> Aim of the task
Copy out all the lines of the data that hold the word "begin".

> Input

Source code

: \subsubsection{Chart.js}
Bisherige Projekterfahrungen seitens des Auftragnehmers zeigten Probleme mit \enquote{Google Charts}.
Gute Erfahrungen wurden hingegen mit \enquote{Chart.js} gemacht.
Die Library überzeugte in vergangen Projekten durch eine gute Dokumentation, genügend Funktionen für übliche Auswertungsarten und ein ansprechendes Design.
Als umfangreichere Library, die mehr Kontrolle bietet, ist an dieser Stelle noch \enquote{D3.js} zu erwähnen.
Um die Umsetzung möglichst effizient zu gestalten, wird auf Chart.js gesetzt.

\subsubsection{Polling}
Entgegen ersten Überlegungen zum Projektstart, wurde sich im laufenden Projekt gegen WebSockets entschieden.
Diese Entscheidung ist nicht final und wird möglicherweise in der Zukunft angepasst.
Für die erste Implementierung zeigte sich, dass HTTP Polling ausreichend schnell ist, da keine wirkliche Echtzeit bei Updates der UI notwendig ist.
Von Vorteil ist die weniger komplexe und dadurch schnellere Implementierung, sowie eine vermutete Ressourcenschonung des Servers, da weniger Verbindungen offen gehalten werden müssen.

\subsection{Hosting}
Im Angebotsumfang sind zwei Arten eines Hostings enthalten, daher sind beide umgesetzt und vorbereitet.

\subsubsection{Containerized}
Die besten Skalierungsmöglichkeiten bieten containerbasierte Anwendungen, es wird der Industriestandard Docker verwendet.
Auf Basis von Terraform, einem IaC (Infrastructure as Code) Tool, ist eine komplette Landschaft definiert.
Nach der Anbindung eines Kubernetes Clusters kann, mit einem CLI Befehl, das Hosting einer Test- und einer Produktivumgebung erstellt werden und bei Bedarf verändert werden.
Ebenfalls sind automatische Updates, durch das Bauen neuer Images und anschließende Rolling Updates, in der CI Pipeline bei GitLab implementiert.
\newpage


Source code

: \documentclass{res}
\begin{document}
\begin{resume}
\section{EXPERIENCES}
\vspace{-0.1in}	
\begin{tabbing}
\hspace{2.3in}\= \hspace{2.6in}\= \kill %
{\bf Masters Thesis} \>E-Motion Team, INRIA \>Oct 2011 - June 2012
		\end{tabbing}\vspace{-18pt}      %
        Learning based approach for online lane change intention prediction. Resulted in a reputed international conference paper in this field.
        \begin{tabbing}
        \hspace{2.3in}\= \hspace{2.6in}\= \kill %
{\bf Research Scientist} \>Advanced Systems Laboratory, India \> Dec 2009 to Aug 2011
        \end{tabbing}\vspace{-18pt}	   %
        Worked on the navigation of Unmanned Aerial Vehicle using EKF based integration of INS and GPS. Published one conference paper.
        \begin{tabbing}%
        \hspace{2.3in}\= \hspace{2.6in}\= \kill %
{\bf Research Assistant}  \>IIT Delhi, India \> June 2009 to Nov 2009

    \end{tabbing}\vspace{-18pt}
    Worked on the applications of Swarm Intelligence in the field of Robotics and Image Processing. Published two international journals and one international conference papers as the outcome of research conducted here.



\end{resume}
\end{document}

> Result for this task
\begin{document}
\begin{resume}
\begin{tabbing}
        \begin{tabbing}
        \begin{tabbing}%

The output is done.